Las reglas del Ubuntu también nos pueden llevar a entender el verdadero significado del trabajo en equipo, por el concepto que encierra con relación al valor de las personas. Muchas veces escucho decir a empresarios y ejecutivos que su empresa es su familia. Esto implica que todas las personas del equipo, sin excepción, son importantes y debe suponer que, como líderes, nos tomamos el tiempo suficiente para conocer a todos aquellos que están a nuestro alrededor. Conocerlos con sus fortalezas y debilidades, conocer aquello que es relevante para cada uno, sus objetivos o anhelos, y colaborar de manera intencional para crecer juntos.

En zulú, las personas se saludan de la siguiente manera: “Sawubona” que significa “te estoy viendo”, y la respuesta por lo general es “sikhona”, que significa “estoy aquí”. Este saludo genera un momento mágico, en donde dos seres humanos son capaces de reconocerse uno al otro.

Muchas empresas hoy apuntan a lograr una mayor colaboración entre los miembros de su equipo. Pero este objetivo solo se puede alcanzar cuando todos los eslabones de esa cadena se sienten fuertes, respaldados, apreciados y comprometidos. Eso es lo que suma esfuerzos para lograr el éxito. Si deseas aplicar Ubuntu en el trabajo, tienes que empezar a enriquecer tu actitud y las creencias que tienes acerca de las personas. Ubuntu debe empezar contigo mismo. Todo el valor que debes reconocer en los demás primero debes verlo en tu persona. Lo mismo ocurre con la conexión: si deseas conectarte con las personas e influenciar positivamente en sus vidas, primero debes ser capaz de conocerte y auto liderarte. Es muy difícil dar lo que no tienes y más difícil es recibir cuando no estás preparado para hacerlo. Llevar a la práctica esta filosofía es un desafío gratificante que te lleva a vivir honrando la vida y el trabajo de aquellos a quienes eliges para que sean parte de tu equipo y de tu vida cotidiana.

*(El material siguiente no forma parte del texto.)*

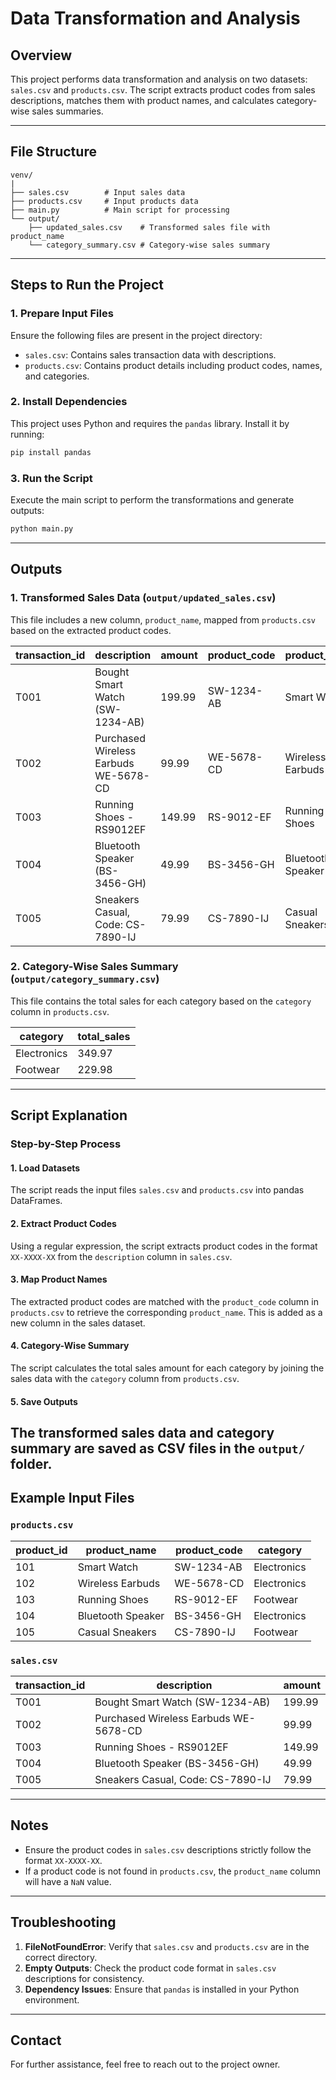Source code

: # Data Transformation and Analysis

## Overview
This project performs data transformation and analysis on two datasets: `sales.csv` and `products.csv`. The script extracts product codes from sales descriptions, matches them with product names, and calculates category-wise sales summaries.

---

## File Structure

```
venv/
|
├── sales.csv        # Input sales data
├── products.csv     # Input products data
├── main.py          # Main script for processing
└── output/
    ├── updated_sales.csv    # Transformed sales file with product_name
    └── category_summary.csv # Category-wise sales summary
```

---

## Steps to Run the Project

### 1. Prepare Input Files
Ensure the following files are present in the project directory:
- `sales.csv`: Contains sales transaction data with descriptions.
- `products.csv`: Contains product details including product codes, names, and categories.

### 2. Install Dependencies
This project uses Python and requires the `pandas` library. Install it by running:
```bash
pip install pandas
```

### 3. Run the Script
Execute the main script to perform the transformations and generate outputs:
```bash
python main.py
```

---

## Outputs

### 1. Transformed Sales Data (`output/updated_sales.csv`)
This file includes a new column, `product_name`, mapped from `products.csv` based on the extracted product codes.

| transaction_id | description                                 | amount | product_code | product_name       |
|----------------|---------------------------------------------|--------|--------------|--------------------|
| T001           | Bought Smart Watch (SW-1234-AB)            | 199.99 | SW-1234-AB   | Smart Watch        |
| T002           | Purchased Wireless Earbuds WE-5678-CD      | 99.99  | WE-5678-CD   | Wireless Earbuds   |
| T003           | Running Shoes - RS9012EF                  | 149.99 | RS-9012-EF   | Running Shoes      |
| T004           | Bluetooth Speaker (BS-3456-GH)            | 49.99  | BS-3456-GH   | Bluetooth Speaker  |
| T005           | Sneakers Casual, Code: CS-7890-IJ          | 79.99  | CS-7890-IJ   | Casual Sneakers    |

### 2. Category-Wise Sales Summary (`output/category_summary.csv`)
This file contains the total sales for each category based on the `category` column in `products.csv`.

| category    | total_sales |
|-------------|-------------|
| Electronics | 349.97      |
| Footwear    | 229.98      |

---
## Script Explanation
### Step-by-Step Process
#### 1. Load Datasets
The script reads the input files `sales.csv` and `products.csv` into pandas DataFrames.
#### 2. Extract Product Codes
Using a regular expression, the script extracts product codes in the format `XX-XXXX-XX` from the `description` column in `sales.csv`.
#### 3. Map Product Names
The extracted product codes are matched with the `product_code` column in `products.csv` to retrieve the corresponding `product_name`. This is added as a new column in the sales dataset.
#### 4. Category-Wise Summary
The script calculates the total sales amount for each category by joining the sales data with the `category` column from `products.csv`.
#### 5. Save Outputs
The transformed sales data and category summary are saved as CSV files in the `output/` folder.
---
## Example Input Files
### `products.csv`
| product_id | product_name       | product_code | category    |
|------------|--------------------|--------------|-------------|
| 101        | Smart Watch        | SW-1234-AB   | Electronics |
| 102        | Wireless Earbuds  | WE-5678-CD   | Electronics |
| 103        | Running Shoes     | RS-9012-EF   | Footwear    |
| 104        | Bluetooth Speaker | BS-3456-GH   | Electronics |
| 105        | Casual Sneakers   | CS-7890-IJ   | Footwear    |
### `sales.csv`
| transaction_id | description                                 | amount |
|----------------|---------------------------------------------|--------|
| T001           | Bought Smart Watch (SW-1234-AB)            | 199.99 |
| T002           | Purchased Wireless Earbuds WE-5678-CD      | 99.99  |
| T003           | Running Shoes - RS9012EF                  | 149.99 |
| T004           | Bluetooth Speaker (BS-3456-GH)            | 49.99  |
| T005           | Sneakers Casual, Code: CS-7890-IJ          | 79.99  |

---
## Notes
- Ensure the product codes in `sales.csv` descriptions strictly follow the format `XX-XXXX-XX`.
- If a product code is not found in `products.csv`, the `product_name` column will have a `NaN` value.
---

## Troubleshooting

1. **FileNotFoundError**: Verify that `sales.csv` and `products.csv` are in the correct directory.
2. **Empty Outputs**: Check the product code format in `sales.csv` descriptions for consistency.
3. **Dependency Issues**: Ensure that `pandas` is installed in your Python environment.
---
## Contact
For further assistance, feel free to reach out to the project owner.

La filosofía del Ubuntu y los valores que representa pueden guiarnos para tener:

  • Una empresa donde cada persona es tratada con respeto y dignidad.
  • Un ambiente de diversión y trabajo duro donde los miembros del equipo sean capaces de colaborar unos con otros.
  • Un hogar lejos de nuestro hogar donde todos seamos iguales y donde el ego sea reemplazado por la gratitud y la humildad.
  • Una comunidad donde el empleado salga al finalizar el día para regresar a la casa con la energía renovada y vitalizada, con la satisfacción y el orgullo de haber dado lo mejor de sí como persona y profesional.

La puerta de Ubuntu es la gratitud y siempre debe estar abierta, el camino de Ubuntu está marcado por nuestra humildad, el espíritu del Ubuntu se encuentra en la comunidad cuando encuentras unidad y propósito con otros.

Ojalá todos podamos abrazar esta maravillosa filosofía para escucharnos, reconocernos y entendernos más unos con otros, y así comprender el rol importante que cada uno juega en el equipo. Juzgar, criticar y utilizar un liderazgo autoritario nos desvía del verdadero propósito que todos los seres humanos tenemos de vivir en armonía y colaborar para lograr el bien común.